Picture the following:
Two friends are arguing over the likely outcome of a set of ten coin tosses.
One declares - quite sensibly, since these coins are known to be fair - that he expects said coins to be distributed evenly.
The other, more radical in thought, feels that they'll come up all heads but one.
The coins are flipped. Nine heads, one tails.
'Ah', says the second friend, quite happy, 'You were wrong. That's why we flip the coins!'
Pretty silly, right? Everyone knows that, cheating aside, coins have a 50-50 split between heads and tails. This obviously isn't to say that every time that 10 coins are flipped, the result is even. If we flipped 10 coins 10,000 times, we would instead see a distribution that looked something very similar to this curve (except it would be jagged):
This is known as a probability density function, and understanding what these are is vital when assessing the strength of a prediction. A PDF essentially gives the expected probability for a whole random of outcomes. In this case, it's a bell curve, but they can of course look much more complicated, and even bell curves can look very different because of what's called variance (essentially the spread of the data). Obviously, friend #1 was wise to predict 5/5, even though if you look closely a true 50/50 split will only occur 24.6% (252/1024) of the time. 9/1? 1% (10/1024). Using PDFs, you can say things like 'the number of heads is 62% likely to be 5 or less', which would be completely accurate even if it didn't turn out that way the next time you ran the experiment.
'What does this have to do with anything?', you ask yourselves. 'I hate numbers!' a heckler in the back calls out. 'Please won't someone love me?' a strange young boy cries.
Well, the thing is, every half-competant baseball analyst is in the business of thinking in terms of these PDFs. No, things are never going to be as simple as a coin toss - these are athletes playing a sport, not random numbers dancing around a spreadsheet - but that's not a prohibitive barrier with all the research that goes on these days. PECOTA? It's not giving a number, it's giving a curve. That's where things like 10%, 50%, and 75% levels come from. You've got a team's Pythag predicted accurately? Great, then you can generate a PDF and say that they have something like a 70% chance to be within +/- 4 games of that.
We don't deal with certainties when we look at this game. Sometimes, it comes across that way to people who've never seen stuff like this before and then have PECOTA dropped on them, but it's really not true at all - 'I don't think the Mariners have a high chance of making the playoffs' is NOT the same as 'We're not going to make the playoffs'. And it's not just analysts who do this - everyone who thinks about the future does, albeit subconsciously. What do you think a scout is doing when he's evaluating prospects his team might want to pick up in the draft?
Anyway, here's the crux of the matter.
We work in probabalistic terms. This means that when you tease a single number out of us, it's going to be our best guess and will probably be wrong. This does not mean that the prediction curve itself is complete bollocks (although sometimes this is in fact the case).

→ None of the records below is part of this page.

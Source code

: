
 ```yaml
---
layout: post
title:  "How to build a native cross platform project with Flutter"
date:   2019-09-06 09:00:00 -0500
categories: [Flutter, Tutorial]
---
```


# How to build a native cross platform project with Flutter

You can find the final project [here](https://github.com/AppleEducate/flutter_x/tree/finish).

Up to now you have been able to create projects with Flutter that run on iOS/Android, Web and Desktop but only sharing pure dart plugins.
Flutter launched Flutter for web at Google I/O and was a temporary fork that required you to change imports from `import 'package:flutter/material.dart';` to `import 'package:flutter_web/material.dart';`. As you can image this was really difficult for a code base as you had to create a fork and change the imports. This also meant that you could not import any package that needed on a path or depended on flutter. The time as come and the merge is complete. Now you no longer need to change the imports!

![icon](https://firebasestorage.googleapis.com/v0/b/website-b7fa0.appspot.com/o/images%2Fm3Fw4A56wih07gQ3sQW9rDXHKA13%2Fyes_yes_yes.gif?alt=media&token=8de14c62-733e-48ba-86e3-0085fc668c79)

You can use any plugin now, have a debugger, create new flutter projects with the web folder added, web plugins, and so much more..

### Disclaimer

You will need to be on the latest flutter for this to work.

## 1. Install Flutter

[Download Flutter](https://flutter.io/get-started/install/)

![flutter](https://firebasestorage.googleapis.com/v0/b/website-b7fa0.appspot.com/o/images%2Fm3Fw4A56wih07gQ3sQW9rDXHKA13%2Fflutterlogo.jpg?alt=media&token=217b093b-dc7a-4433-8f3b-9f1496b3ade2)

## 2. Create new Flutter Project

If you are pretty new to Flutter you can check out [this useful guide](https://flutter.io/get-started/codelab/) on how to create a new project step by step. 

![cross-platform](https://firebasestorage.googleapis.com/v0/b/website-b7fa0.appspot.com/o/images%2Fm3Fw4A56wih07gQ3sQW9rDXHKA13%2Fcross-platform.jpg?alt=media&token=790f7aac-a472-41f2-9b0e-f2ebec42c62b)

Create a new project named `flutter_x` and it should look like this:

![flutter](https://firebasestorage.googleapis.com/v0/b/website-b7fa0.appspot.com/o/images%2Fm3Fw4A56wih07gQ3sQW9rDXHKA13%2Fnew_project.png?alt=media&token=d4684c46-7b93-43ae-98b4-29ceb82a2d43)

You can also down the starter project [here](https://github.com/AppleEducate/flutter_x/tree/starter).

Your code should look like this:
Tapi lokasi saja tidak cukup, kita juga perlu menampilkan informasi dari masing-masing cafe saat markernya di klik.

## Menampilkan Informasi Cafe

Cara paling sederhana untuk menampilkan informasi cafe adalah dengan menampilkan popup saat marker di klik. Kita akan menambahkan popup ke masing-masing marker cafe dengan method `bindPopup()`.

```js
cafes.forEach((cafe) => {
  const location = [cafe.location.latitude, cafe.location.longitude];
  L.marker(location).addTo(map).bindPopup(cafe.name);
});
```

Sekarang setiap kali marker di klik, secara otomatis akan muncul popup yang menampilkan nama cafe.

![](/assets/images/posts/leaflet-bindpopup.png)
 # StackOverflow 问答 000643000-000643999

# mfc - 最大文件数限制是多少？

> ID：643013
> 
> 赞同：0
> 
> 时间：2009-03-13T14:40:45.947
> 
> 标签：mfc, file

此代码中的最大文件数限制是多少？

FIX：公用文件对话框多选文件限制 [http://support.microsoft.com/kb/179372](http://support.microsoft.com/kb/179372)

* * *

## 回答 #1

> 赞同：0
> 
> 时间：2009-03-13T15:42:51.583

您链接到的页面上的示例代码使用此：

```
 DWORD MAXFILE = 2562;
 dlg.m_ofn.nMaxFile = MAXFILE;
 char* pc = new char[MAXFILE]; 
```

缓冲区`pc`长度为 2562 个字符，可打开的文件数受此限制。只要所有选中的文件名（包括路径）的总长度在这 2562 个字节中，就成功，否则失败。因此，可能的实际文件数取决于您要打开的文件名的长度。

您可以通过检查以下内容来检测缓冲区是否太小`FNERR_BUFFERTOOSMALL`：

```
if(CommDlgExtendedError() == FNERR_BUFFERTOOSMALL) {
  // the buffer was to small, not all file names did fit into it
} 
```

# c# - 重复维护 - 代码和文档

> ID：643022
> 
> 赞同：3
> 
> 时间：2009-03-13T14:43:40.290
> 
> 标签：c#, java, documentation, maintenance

'That's why we play the games' is not an acceptable response to an argument about probability any more than 'that's why we flip the coins' is. An argument against a prediction must be conducted against that prediction's assumptions, rather than with a 'Well we'll just wait and see what actually happens then' because that's just not how probability works. Challenge the mechanism behind the prediction, not the expected outcome. I'm not saying the situation is as black and white as my hypothetical argument between friends, but invoking that statement means that 2 doesn't really understand that 1 was NOT stating with 100% certainty that 5 coins would come up heads.
He was, after all, perfectly correct even though he was wrong. The illusion of certainty is a ghost that many people would do well to stop chasing.